When a company declares force majeure, it is telling customers it cannot deliver on contracts due to factors beyond the company’s control.
“The increases are so high, if we were to lose a customer because we pass them through, we just have to let them go,” he said, adding that he expected most of his long-standing clients would understand and swallow the changed terms.
Countries in Asia and Europe are more exposed to the fallout of the Gulf energy shock than the US. However, analysts say pullback among American consumers is inevitable as inflationary pressures rise. In a sign that the problems faced by Emerald Packaging are more widespread, prices paid by businesses for inputs increased by the most in more than 13 years in March. Goldman Sachs has raised its view on the risk of a US recession to as much 30 per cent.

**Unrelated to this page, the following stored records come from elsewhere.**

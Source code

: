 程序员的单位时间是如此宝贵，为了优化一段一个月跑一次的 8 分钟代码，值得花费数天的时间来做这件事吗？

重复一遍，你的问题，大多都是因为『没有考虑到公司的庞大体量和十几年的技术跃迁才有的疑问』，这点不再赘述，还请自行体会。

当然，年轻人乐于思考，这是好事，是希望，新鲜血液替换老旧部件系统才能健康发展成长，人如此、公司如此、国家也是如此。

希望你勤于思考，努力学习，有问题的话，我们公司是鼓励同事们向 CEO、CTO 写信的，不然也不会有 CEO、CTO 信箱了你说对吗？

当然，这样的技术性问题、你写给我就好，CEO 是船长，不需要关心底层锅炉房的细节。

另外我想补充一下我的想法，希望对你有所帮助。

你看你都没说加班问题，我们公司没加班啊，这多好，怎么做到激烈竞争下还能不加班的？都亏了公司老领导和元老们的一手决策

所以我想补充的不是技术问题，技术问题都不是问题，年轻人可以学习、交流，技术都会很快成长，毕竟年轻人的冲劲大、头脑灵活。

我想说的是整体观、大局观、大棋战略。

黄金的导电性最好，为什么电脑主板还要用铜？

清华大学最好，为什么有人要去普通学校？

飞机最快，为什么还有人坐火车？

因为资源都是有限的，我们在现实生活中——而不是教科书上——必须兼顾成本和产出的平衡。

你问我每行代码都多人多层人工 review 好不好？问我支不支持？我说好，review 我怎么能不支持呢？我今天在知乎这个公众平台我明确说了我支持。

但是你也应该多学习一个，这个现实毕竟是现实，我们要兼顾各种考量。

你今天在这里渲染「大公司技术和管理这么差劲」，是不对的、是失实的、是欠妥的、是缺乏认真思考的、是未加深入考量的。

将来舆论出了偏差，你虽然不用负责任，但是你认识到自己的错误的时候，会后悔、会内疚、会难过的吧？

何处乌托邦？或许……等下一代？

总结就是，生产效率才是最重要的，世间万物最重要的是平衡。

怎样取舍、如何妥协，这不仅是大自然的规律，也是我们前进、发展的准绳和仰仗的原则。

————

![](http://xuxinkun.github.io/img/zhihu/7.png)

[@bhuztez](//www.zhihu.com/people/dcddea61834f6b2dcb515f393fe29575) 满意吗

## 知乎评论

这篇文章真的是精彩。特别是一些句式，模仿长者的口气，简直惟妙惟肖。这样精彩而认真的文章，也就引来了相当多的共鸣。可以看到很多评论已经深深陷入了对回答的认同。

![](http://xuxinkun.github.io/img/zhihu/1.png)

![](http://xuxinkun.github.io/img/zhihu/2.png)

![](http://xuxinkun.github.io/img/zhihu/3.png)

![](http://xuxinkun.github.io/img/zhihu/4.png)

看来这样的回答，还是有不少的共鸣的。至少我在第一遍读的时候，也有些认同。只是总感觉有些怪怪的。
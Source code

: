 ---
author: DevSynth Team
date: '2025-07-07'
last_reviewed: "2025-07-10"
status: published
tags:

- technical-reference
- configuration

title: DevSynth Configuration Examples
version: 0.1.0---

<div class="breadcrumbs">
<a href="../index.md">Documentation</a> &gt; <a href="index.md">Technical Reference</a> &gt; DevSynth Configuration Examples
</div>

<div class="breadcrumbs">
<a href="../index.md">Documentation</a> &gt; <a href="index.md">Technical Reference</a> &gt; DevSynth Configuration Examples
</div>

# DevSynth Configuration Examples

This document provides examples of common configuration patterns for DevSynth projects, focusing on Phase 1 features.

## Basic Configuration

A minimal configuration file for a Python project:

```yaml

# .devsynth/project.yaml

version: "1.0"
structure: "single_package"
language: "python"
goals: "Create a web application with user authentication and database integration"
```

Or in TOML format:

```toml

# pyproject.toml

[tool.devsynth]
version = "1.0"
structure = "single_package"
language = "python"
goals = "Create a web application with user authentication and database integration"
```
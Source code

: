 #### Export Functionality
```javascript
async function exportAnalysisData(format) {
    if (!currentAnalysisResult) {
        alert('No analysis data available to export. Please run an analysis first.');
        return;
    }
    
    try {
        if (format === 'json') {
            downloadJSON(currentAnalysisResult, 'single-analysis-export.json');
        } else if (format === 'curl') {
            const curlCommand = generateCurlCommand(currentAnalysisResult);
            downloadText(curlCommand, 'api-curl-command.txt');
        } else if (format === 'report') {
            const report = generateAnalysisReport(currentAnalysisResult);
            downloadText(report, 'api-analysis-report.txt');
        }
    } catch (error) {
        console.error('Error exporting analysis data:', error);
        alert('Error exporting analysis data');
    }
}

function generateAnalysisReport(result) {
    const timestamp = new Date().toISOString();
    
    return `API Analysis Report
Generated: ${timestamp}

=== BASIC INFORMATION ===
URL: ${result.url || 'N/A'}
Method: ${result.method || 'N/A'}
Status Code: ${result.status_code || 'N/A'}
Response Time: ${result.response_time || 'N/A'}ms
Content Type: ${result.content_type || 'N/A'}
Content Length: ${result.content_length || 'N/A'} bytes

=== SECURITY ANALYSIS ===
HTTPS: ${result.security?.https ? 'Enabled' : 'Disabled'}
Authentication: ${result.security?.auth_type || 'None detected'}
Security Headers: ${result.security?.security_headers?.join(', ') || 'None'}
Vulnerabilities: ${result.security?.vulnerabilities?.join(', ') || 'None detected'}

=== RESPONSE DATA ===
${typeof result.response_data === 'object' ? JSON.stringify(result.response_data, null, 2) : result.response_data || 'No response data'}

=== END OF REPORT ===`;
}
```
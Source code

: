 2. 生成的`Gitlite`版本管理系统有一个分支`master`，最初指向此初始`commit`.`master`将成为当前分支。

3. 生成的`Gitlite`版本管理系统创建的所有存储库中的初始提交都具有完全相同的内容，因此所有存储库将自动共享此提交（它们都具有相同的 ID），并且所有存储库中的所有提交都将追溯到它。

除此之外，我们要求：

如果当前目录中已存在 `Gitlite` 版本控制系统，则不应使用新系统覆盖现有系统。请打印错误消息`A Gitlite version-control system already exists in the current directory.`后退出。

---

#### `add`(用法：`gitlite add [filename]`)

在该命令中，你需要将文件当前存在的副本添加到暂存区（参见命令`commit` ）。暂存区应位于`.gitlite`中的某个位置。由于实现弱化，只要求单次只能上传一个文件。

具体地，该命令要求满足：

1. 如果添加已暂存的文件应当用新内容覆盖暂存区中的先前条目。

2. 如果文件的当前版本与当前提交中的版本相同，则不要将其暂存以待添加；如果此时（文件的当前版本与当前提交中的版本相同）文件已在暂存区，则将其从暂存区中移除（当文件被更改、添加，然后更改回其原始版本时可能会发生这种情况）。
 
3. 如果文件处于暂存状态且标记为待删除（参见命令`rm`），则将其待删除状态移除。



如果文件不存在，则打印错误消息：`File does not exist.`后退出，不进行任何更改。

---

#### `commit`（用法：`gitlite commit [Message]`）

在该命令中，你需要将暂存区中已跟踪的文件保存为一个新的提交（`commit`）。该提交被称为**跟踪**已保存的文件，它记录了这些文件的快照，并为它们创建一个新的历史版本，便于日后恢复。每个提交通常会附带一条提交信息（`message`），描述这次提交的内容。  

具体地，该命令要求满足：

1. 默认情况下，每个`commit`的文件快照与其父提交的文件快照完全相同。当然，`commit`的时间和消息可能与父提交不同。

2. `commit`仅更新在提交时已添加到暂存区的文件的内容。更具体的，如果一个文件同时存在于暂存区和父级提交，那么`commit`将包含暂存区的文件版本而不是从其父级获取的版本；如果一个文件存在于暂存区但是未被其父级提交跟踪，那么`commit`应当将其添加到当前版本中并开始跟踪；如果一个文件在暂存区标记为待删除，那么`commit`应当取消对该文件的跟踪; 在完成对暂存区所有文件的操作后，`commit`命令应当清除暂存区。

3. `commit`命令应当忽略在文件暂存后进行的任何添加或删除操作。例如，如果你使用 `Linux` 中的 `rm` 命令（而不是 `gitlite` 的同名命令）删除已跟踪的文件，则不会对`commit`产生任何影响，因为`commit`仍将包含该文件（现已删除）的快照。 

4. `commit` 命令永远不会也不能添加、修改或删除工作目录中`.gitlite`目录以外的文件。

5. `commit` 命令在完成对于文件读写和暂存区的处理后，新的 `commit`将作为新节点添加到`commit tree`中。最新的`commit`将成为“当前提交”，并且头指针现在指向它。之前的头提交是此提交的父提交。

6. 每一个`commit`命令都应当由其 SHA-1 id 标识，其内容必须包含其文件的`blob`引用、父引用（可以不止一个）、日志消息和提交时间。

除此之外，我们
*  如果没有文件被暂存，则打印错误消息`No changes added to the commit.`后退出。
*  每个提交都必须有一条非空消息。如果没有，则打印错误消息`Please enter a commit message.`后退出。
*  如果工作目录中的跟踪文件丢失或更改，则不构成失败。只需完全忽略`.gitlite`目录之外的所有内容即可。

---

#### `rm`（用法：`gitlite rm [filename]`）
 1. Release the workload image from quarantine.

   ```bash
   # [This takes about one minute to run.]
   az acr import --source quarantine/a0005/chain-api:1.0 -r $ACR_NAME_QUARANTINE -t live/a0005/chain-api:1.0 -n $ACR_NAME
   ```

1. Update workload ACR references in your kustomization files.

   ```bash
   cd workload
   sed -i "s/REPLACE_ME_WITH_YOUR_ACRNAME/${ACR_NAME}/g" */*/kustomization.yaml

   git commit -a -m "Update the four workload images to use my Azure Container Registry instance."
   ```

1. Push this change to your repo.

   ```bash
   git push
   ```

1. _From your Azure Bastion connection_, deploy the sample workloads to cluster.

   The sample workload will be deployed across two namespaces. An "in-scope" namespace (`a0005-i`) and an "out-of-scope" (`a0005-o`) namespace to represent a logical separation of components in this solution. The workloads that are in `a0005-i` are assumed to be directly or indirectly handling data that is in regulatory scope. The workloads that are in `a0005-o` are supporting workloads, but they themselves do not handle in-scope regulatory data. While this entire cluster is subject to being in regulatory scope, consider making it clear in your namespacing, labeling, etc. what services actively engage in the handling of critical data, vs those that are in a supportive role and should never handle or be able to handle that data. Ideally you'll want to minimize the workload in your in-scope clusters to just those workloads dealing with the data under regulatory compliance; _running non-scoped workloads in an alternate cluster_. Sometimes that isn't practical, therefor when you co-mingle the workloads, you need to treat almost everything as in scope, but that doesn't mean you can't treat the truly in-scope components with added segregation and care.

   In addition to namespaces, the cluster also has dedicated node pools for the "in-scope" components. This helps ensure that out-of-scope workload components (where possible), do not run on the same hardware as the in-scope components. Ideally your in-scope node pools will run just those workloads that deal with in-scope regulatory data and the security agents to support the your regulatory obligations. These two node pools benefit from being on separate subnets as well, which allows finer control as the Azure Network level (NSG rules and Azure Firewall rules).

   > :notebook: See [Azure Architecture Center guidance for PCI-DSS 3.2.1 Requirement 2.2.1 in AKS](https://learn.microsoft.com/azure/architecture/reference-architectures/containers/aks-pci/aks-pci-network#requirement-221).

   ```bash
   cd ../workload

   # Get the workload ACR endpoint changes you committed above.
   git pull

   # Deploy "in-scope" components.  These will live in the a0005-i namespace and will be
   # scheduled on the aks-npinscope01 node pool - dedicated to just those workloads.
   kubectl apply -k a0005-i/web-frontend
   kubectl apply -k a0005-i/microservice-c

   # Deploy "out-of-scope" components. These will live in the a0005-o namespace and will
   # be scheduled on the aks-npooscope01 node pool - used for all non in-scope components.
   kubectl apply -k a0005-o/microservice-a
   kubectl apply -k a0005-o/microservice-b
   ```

US President Donald Trump has kept investors on edge by talking up negotiations with Iran while threatening to destroy its civilisation and send it back to the ‘stone age’ with intensified attacks, including on its bridges and power plants. He warned Iran could be “taken out” if it did not meet a Tuesday night deadline to reach a deal.
Risks sharpen for the global economy if oil moves above $110 or $120 a barrel, warned Nathan Sheets, chief global economist at Citi and a former US Treasury Department official.
“As this shock gets bigger and bigger, the risks of recession are rising significantly...There are likely some thresholds where...certain kinds of economic activity no longer are justifiable, and you have a sharper, more nonlinear pullback,” Sheets said.
The war, if it persists or escalates, is likely to test the trigger price at which the world’s demand for petroleum is wrenched into line with its suddenly constrained supply. That means a contraction in economic activity.
If the current disruption to supply is sustained, 13 analysts polled by Reuters forecast an oil price of between $100-$190 per barrel for the year.
Even if the conflict is swiftly resolved, the International Monetary Fund is set to reduce its forecast for global economic growth and bump up its outlook for inflation, IMF managing director Kristalina Georgieva said on Monday.